Information supplied below:
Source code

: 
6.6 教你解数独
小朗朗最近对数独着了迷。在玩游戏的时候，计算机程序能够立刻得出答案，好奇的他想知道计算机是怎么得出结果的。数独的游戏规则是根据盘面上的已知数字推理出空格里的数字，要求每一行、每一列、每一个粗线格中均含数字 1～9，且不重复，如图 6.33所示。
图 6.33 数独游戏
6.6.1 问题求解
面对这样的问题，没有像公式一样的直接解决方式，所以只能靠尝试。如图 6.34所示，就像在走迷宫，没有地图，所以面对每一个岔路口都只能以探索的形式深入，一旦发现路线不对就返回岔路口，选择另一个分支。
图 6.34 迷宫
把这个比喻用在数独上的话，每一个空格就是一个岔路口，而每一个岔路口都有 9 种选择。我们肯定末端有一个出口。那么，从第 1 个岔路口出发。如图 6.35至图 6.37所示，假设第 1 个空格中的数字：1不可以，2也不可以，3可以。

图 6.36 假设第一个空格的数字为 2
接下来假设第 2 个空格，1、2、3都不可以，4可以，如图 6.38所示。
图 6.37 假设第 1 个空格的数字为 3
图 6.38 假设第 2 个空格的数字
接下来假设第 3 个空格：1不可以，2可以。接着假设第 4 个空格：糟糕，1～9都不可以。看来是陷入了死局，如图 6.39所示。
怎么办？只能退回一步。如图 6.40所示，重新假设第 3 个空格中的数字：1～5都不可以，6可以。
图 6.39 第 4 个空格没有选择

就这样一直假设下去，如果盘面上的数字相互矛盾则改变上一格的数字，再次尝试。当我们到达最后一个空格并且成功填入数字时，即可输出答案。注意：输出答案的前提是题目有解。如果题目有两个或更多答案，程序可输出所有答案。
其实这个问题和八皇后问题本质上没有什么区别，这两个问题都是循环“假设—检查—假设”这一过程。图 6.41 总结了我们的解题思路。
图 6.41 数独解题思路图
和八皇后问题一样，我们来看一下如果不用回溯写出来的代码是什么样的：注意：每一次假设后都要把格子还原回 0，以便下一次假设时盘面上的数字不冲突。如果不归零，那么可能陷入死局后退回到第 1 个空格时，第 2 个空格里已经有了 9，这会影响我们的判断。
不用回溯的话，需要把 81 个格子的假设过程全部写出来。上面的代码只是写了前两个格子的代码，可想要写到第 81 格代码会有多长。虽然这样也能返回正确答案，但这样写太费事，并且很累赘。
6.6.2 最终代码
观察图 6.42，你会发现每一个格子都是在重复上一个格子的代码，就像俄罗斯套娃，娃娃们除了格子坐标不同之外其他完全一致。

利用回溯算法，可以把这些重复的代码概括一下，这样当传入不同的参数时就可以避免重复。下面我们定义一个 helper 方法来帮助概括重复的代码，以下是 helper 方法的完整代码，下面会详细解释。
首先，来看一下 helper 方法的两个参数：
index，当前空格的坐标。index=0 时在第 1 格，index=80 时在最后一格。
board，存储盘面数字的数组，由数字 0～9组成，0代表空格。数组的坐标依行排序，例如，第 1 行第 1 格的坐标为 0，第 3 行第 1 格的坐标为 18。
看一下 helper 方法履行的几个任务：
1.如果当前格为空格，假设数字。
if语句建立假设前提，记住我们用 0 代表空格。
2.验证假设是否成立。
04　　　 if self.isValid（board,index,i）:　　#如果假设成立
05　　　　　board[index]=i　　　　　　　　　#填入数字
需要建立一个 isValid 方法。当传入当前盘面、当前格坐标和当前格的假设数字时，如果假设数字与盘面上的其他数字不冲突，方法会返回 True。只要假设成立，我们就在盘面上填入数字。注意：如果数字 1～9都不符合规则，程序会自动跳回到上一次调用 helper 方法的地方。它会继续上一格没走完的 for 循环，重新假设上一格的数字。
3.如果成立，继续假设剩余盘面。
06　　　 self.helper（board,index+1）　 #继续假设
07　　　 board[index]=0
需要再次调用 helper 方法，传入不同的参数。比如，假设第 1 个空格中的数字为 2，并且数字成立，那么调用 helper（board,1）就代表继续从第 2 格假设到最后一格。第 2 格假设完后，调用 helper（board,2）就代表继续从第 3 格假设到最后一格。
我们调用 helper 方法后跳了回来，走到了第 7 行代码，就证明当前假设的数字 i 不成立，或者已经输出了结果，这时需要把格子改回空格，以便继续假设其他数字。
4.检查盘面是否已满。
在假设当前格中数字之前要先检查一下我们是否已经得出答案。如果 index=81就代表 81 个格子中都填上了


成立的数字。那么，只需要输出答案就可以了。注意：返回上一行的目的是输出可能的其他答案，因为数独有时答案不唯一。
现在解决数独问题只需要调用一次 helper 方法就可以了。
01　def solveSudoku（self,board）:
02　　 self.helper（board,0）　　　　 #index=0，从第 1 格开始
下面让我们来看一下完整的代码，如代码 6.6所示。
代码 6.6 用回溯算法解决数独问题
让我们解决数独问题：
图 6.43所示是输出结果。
End of Information supplied.
The problem -> Could you reproduce every record exactly as written?

Answer area ->
Source code

: 
6.6 教你解数独
小朗朗最近对数独着了迷。在玩游戏的时候，计算机程序能够立刻得出答案，好奇的他想知道计算机是怎么得出结果的。数独的游戏规则是根据盘面上的已知数字推理出空格里的数字，要求每一行、每一列、每一个粗线格中均含数字 1～9，且不重复，如图 6.33所示。
图 6.33 数独游戏
6.6.1 问题求解
面对这样的问题，没有像公式一样的直接解决方式，所以只能靠尝试。如图 6.34所示，就像在走迷宫，没有地图，所以面对每一个岔路口都只能以探索的形式深入，一旦发现路线不对就返回岔路口，选择另一个分支。
图 6.34 迷宫
把这个比喻用在数独上的话，每一个空格就是一个岔路口，而每一个岔路口都有 9 种选择。我们肯定末端有一个出口。那么，从第 1 个岔路口出发。如图 6.35至图 6.37所示，假设第 1 个空格中的数字：1不可以，2也不可以，3可以。

图 6.36 假设第一个空格的数字为 2
接下来假设第 2 个空格，1、2、3都不可以，4可以，如图 6.38所示。
图 6.37 假设第 1 个空格的数字为 3
图 6.38 假设第 2 个空格的数字
接下来假设第 3 个空格：1不可以，2可以。接着假设第 4 个空格：糟糕，1～9都不可以。看来是陷入了死局，如图 6.39所示。
怎么办？只能退回一步。如图 6.40所示，重新假设第 3 个空格中的数字：1～5都不可以，6可以。
图 6.39 第 4 个空格没有选择

就这样一直假设下去，如果盘面上的数字相互矛盾则改变上一格的数字，再次尝试。当我们到达最后一个空格并且成功填入数字时，即可输出答案。注意：输出答案的前提是题目有解。如果题目有两个或更多答案，程序可输出所有答案。
其实这个问题和八皇后问题本质上没有什么区别，这两个问题都是循环“假设—检查—假设”这一过程。图 6.41 总结了我们的解题思路。
图 6.41 数独解题思路图
和八皇后问题一样，我们来看一下如果不用回溯写出来的代码是什么样的：注意：每一次假设后都要把格子还原回 0，以便下一次假设时盘面上的数字不冲突。如果不归零，那么可能陷入死局后退回到第 1 个空格时，第 2 个空格里已经有了 9，这会影响我们的判断。
不用回溯的话，需要把 81 个格子的假设过程全部写出来。上面的代码只是写了前两个格子的代码，可想要写到第 81 格代码会有多长。虽然这样也能返回正确答案，但这样写太费事，并且很累赘。
6.6.2 最终代码
观察图 6.42，你会发现每一个格子都是在重复上一个格子的代码，就像俄罗斯套娃，娃娃们除了格子坐标不同之外其他完全一致。

利用回溯算法，可以把这些重复的代码概括一下，这样当传入不同的参数时就可以避免重复。下面我们定义一个 helper 方法来帮助概括重复的代码，以下是 helper 方法的完整代码，下面会详细解释。
首先，来看一下 helper 方法的两个参数：
index，当前空格的坐标。index=0 时在第 1 格，index=80 时在最后一格。
board，存储盘面数字的数组，由数字 0～9组成，0代表空格。数组的坐标依行排序，例如，第 1 行第 1 格的坐标为 0，第 3 行第 1 格的坐标为 18。
看一下 helper 方法履行的几个任务：
1.如果当前格为空格，假设数字。
if语句建立假设前提，记住我们用 0 代表空格。
2.验证假设是否成立。
04　　　 if self.isValid（board,index,i）:　　#如果假设成立
05　　　　　board[index]=i　　　　　　　　　#填入数字
需要建立一个 isValid 方法。当传入当前盘面、当前格坐标和当前格的假设数字时，如果假设数字与盘面上的其他数字不冲突，方法会返回 True。只要假设成立，我们就在盘面上填入数字。注意：如果数字 1～9都不符合规则，程序会自动跳回到上一次调用 helper 方法的地方。它会继续上一格没走完的 for 循环，重新假设上一格的数字。
3.如果成立，继续假设剩余盘面。
06　　　 self.helper（board,index+1）　 #继续假设
07　　　 board[index]=0
需要再次调用 helper 方法，传入不同的参数。比如，假设第 1 个空格中的数字为 2，并且数字成立，那么调用 helper（board,1）就代表继续从第 2 格假设到最后一格。第 2 格假设完后，调用 helper（board,2）就代表继续从第 3 格假设到最后一格。
我们调用 helper 方法后跳了回来，走到了第 7 行代码，就证明当前假设的数字 i 不成立，或者已经输出了结果，这时需要把格子改回空格，以便继续假设其他数字。
4.检查盘面是否已满。
在假设当前格中数字之前要先检查一下我们是否已经得出答案。如果 index=81就代表 81 个格子中都填上了


成立的数字。那么，只需要输出答案就可以了。注意：返回上一行的目的是输出可能的其他答案，因为数独有时答案不唯一。
现在解决数独问题只需要调用一次 helper 方法就可以了。
01　def solveSudoku（self,board）:
02　　 self.helper（board,0）　　　　 #index=0，从第 1 格开始
下面让我们来看一下完整的代码，如代码 6.6所示。
代码 6.6 用回溯算法解决数独问题
让我们解决数独问题：
图 6.43所示是输出结果。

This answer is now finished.